§ MATERIAL FOR THIS EXERCISE:
====
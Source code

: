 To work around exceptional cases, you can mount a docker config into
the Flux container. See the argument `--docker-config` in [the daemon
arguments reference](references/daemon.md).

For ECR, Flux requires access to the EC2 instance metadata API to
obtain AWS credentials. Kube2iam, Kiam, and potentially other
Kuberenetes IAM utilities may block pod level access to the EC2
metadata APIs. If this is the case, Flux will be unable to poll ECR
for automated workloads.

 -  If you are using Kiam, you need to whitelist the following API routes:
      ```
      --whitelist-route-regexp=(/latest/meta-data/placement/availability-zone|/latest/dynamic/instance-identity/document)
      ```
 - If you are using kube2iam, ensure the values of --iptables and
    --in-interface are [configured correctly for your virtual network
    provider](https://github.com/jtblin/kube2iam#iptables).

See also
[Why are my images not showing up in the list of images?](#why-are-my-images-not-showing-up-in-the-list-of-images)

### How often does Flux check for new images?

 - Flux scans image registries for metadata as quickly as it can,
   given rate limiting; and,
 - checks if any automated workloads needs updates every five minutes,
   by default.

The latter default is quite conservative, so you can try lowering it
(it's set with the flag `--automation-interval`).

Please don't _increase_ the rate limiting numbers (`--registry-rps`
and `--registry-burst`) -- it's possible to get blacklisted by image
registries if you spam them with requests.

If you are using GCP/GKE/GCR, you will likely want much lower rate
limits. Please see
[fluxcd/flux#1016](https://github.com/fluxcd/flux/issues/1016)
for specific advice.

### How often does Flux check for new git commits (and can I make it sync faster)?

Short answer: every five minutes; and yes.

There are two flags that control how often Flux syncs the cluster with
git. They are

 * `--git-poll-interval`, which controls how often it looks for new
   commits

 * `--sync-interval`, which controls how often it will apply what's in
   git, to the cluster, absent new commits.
====
§ WHAT IS BEING ASKED:
Could you show every line of the listing that holds the string "automated"?

§ SOLVED EXERCISE:
for automated workloads.
 - checks if any automated workloads needs updates every five minutes,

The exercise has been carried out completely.